INSTRUCTIONS TO FOLLOW ▸
Return, from the lines below, each one that includes the word "parameters".

DATA PROVIDED ▸
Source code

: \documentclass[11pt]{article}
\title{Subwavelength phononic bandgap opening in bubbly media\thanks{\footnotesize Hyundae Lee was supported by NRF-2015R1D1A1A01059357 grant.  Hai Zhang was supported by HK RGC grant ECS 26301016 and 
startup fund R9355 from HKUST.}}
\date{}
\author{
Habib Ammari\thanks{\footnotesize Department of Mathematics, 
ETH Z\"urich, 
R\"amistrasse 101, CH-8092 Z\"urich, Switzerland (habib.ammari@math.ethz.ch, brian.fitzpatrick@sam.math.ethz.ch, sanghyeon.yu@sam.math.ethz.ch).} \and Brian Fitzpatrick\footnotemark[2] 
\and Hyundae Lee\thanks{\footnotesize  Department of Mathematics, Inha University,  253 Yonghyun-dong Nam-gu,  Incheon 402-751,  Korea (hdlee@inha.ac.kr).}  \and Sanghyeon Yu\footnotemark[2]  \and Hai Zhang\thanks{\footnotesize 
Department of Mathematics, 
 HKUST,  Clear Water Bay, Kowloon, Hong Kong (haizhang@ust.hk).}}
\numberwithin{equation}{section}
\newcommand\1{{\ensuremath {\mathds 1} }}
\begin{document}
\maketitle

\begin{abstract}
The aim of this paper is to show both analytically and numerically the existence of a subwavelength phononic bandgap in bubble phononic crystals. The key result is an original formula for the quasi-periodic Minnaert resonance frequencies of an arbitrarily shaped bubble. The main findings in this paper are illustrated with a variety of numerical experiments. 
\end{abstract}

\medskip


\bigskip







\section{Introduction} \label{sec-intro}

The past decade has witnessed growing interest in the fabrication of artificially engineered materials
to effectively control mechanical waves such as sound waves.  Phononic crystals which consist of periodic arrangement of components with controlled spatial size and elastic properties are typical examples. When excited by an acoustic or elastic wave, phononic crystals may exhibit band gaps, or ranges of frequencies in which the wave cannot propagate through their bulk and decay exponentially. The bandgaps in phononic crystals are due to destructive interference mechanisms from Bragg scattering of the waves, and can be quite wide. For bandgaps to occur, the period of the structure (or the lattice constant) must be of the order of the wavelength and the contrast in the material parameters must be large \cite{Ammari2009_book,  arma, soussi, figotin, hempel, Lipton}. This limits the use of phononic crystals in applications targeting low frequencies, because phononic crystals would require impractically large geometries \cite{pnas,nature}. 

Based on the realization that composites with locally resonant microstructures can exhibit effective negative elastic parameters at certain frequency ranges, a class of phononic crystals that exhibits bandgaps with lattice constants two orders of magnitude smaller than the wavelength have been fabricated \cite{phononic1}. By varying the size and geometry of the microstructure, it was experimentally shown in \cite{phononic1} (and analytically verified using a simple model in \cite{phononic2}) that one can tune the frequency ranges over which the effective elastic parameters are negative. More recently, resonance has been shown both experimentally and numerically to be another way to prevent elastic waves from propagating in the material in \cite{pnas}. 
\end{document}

SOLUTION FOR THIS EXERCISE ▸
to effectively control mechanical waves such as sound waves.  Phononic crystals which consist of periodic arrangement of components with controlled spatial size and elastic properties are typical examples. When excited by an acoustic or elastic wave, phononic crystals may exhibit band gaps, or ranges of frequencies in which the wave cannot propagate through their bulk and decay exponentially. The bandgaps in phononic crystals are due to destructive interference mechanisms from Bragg scattering of the waves, and can be quite wide. For bandgaps to occur, the period of the structure (or the lattice constant) must be of the order of the wavelength and the contrast in the material parameters must be large \cite{Ammari2009_book,  arma, soussi, figotin, hempel, Lipton}. This limits the use of phononic crystals in applications targeting low frequencies, because phononic crystals would require impractically large geometries \cite{pnas,nature}. 
Based on the realization that composites with locally resonant microstructures can exhibit effective negative elastic parameters at certain frequency ranges, a class of phononic crystals that exhibits bandgaps with lattice constants two orders of magnitude smaller than the wavelength have been fabricated \cite{phononic1}. By varying the size and geometry of the microstructure, it was experimentally shown in \cite{phononic1} (and analytically verified using a simple model in \cite{phononic2}) that one can tune the frequency ranges over which the effective elastic parameters are negative. More recently, resonance has been shown both experimentally and numerically to be another way to prevent elastic waves from propagating in the material in \cite{pnas}. 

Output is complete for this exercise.